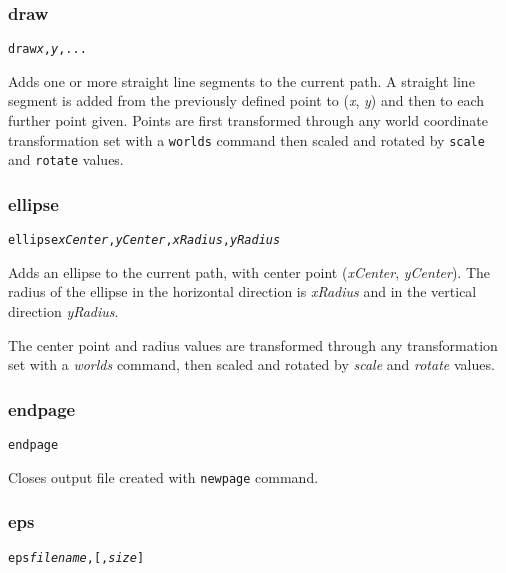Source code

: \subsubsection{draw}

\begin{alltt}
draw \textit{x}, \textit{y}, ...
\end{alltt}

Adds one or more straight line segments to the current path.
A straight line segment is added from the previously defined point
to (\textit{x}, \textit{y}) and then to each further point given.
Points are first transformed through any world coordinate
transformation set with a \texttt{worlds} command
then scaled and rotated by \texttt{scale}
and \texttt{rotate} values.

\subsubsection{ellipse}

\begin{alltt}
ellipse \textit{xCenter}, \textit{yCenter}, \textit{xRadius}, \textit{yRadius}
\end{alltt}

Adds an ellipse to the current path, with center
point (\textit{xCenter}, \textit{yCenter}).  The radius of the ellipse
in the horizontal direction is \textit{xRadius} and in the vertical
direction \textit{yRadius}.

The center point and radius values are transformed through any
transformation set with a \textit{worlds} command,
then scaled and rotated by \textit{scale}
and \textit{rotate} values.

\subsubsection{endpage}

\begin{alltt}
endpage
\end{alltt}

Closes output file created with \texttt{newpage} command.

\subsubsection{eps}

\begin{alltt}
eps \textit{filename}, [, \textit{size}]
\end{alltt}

> **EXERCISE DIRECTIONS**
Your task is to repeat the listing exactly while omitting its pictures.

> **REPLY**
Source code

: \subsubsection{draw}

\begin{alltt}
draw \textit{x}, \textit{y}, ...
\end{alltt}

Adds one or more straight line segments to the current path.
A straight line segment is added from the previously defined point
to (\textit{x}, \textit{y}) and then to each further point given.
Points are first transformed through any world coordinate
transformation set with a \texttt{worlds} command
then scaled and rotated by \texttt{scale}
and \texttt{rotate} values.

\subsubsection{ellipse}

\begin{alltt}
ellipse \textit{xCenter}, \textit{yCenter}, \textit{xRadius}, \textit{yRadius}
\end{alltt}

Adds an ellipse to the current path, with center
point (\textit{xCenter}, \textit{yCenter}).  The radius of the ellipse
in the horizontal direction is \textit{xRadius} and in the vertical
direction \textit{yRadius}.

The center point and radius values are transformed through any
transformation set with a \textit{worlds} command,
then scaled and rotated by \textit{scale}
and \textit{rotate} values.

\subsubsection{endpage}

\begin{alltt}
endpage
\end{alltt}

Closes output file created with \texttt{newpage} command.

\subsubsection{eps}

\begin{alltt}
eps \textit{filename}, [, \textit{size}]
\end{alltt}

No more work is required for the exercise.